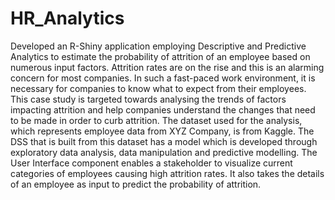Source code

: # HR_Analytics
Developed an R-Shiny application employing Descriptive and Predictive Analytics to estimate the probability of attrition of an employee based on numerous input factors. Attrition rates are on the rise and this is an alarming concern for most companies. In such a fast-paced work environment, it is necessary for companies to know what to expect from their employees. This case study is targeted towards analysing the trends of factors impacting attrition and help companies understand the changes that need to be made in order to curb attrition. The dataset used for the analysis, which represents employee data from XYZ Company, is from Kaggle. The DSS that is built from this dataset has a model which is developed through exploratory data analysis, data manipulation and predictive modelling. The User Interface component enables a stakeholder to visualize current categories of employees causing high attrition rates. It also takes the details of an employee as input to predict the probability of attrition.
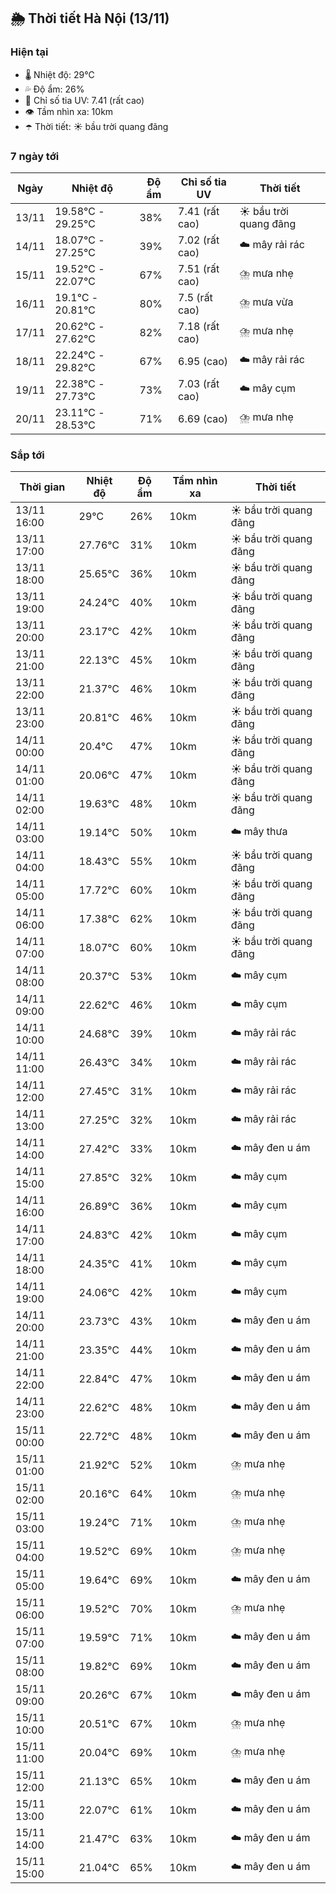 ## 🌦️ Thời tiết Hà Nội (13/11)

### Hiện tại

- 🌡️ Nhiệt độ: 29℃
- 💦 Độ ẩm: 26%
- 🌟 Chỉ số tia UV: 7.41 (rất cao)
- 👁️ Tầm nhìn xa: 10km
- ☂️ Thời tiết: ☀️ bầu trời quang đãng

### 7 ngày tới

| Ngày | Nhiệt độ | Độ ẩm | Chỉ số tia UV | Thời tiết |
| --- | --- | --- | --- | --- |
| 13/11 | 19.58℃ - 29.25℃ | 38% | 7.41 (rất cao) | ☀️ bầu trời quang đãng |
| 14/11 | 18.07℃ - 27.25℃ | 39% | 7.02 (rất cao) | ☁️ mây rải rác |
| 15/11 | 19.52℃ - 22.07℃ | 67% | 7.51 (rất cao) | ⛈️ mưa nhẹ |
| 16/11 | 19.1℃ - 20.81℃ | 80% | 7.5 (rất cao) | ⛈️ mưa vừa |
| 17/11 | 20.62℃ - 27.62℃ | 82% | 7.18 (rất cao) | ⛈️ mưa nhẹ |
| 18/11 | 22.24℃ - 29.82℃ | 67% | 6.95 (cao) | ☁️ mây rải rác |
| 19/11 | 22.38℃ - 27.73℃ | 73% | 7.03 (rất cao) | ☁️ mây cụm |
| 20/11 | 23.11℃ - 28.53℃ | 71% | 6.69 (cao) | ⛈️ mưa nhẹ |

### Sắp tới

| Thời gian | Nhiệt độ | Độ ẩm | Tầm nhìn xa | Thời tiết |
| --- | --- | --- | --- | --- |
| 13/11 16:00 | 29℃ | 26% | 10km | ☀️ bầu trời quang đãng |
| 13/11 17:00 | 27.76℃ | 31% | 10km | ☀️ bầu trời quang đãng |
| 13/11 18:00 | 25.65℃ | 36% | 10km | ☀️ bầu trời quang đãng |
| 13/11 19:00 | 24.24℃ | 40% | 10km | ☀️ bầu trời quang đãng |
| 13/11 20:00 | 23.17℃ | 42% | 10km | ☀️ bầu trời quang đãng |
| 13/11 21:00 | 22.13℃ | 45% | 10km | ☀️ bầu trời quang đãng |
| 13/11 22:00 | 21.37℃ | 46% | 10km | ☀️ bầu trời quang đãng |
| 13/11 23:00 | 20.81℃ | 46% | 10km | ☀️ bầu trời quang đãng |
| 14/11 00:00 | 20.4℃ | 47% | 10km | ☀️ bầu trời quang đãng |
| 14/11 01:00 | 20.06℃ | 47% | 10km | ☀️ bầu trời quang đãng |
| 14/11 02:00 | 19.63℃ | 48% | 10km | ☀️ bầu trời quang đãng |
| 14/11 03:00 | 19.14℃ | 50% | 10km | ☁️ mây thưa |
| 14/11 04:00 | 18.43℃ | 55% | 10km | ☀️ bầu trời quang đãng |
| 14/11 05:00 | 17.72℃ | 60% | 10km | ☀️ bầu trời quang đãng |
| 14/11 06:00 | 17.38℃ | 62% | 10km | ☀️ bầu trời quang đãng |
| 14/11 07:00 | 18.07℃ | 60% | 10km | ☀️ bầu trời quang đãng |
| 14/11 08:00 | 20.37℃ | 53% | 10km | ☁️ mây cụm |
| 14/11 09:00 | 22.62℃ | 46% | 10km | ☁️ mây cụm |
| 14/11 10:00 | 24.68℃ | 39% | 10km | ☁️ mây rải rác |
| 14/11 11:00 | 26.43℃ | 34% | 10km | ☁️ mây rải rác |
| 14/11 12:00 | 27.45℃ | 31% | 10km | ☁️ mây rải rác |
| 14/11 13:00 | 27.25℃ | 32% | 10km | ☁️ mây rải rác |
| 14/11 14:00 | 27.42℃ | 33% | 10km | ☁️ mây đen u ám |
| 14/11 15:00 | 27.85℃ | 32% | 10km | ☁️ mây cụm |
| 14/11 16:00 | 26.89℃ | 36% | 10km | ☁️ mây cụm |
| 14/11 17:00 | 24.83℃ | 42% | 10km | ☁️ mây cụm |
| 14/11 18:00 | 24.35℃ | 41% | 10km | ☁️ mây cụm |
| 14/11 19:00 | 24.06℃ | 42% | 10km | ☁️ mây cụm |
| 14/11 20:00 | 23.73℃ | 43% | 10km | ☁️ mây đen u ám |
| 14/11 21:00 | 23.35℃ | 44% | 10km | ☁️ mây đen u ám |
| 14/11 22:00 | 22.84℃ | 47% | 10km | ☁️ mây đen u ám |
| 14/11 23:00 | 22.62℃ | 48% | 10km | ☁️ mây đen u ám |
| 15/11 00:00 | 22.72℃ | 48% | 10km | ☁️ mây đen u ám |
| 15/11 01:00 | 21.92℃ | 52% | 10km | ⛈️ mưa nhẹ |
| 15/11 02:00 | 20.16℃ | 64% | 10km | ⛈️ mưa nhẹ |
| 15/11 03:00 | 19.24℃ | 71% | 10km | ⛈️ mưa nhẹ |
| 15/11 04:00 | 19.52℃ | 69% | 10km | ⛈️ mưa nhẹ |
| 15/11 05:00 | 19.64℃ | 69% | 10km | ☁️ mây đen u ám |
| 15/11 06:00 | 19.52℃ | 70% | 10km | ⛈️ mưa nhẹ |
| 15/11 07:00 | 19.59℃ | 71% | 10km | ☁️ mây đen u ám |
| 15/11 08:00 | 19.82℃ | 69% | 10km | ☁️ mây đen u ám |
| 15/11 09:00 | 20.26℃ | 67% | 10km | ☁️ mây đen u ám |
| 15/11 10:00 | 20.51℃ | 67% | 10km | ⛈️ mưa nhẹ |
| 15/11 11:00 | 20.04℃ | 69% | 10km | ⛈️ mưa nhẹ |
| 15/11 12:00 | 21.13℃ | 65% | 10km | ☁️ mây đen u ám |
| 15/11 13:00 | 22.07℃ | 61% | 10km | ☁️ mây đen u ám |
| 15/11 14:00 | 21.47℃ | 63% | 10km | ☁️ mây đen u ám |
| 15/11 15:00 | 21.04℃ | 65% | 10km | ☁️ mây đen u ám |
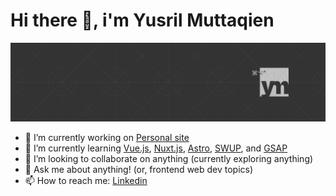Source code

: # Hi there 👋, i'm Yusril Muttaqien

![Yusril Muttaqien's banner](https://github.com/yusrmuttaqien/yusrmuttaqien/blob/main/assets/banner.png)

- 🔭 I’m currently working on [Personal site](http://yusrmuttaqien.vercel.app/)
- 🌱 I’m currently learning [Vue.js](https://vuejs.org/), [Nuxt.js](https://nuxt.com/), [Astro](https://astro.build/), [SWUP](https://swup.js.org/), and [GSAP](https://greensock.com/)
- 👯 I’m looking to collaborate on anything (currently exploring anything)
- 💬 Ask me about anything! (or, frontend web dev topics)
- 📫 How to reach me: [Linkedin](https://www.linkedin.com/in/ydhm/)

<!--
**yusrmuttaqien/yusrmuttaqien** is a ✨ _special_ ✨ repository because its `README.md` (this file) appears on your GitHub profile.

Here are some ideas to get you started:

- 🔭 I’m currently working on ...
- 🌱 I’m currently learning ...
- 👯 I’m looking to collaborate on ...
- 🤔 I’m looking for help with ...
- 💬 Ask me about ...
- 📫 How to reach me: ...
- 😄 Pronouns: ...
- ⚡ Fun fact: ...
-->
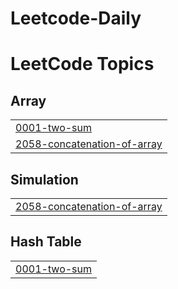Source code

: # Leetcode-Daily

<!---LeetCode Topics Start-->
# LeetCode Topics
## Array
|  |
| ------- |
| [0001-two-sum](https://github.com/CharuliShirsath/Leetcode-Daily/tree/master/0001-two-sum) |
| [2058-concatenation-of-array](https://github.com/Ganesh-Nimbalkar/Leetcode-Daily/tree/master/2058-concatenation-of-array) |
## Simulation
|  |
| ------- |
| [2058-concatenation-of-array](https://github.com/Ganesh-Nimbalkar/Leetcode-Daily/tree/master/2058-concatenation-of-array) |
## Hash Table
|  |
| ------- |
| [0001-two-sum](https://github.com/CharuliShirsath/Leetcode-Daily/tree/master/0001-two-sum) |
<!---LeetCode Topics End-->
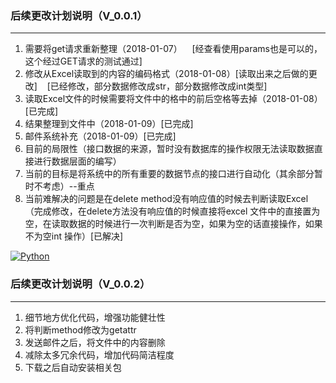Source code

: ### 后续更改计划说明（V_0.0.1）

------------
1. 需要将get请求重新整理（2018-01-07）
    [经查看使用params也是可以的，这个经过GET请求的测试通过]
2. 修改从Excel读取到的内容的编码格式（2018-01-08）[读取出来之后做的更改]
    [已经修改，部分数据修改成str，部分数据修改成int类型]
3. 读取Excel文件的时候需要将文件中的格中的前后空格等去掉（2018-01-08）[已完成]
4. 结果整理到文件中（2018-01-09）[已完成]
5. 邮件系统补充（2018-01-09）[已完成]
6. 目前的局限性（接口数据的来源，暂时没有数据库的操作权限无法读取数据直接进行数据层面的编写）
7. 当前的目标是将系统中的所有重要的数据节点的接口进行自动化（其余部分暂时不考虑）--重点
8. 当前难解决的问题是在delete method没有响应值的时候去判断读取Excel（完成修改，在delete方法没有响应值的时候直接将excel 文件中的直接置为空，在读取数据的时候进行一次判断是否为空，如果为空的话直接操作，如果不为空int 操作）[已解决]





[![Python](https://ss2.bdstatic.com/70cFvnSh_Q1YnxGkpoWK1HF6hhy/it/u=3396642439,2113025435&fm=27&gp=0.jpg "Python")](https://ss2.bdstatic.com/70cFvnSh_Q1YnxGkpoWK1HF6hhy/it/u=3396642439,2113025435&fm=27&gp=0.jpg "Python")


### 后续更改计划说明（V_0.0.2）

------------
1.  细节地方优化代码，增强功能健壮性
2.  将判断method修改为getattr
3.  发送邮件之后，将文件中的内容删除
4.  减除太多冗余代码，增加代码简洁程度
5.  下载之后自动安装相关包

• WHAT THE TASK REQUIRES
Scan the listing above for the line that has "### Sắp tới", then copy exactly from that line through the line that has "13/11 19:00 |".

• REPLY TO THE TASK
### Sắp tới

| Thời gian | Nhiệt độ | Độ ẩm | Tầm nhìn xa | Thời tiết |
| --- | --- | --- | --- | --- |
| 13/11 16:00 | 29℃ | 26% | 10km | ☀️ bầu trời quang đãng |
| 13/11 17:00 | 27.76℃ | 31% | 10km | ☀️ bầu trời quang đãng |
| 13/11 18:00 | 25.65℃ | 36% | 10km | ☀️ bầu trời quang đãng |
| 13/11 19:00 | 24.24℃ | 40% | 10km | ☀️ bầu trời quang đãng |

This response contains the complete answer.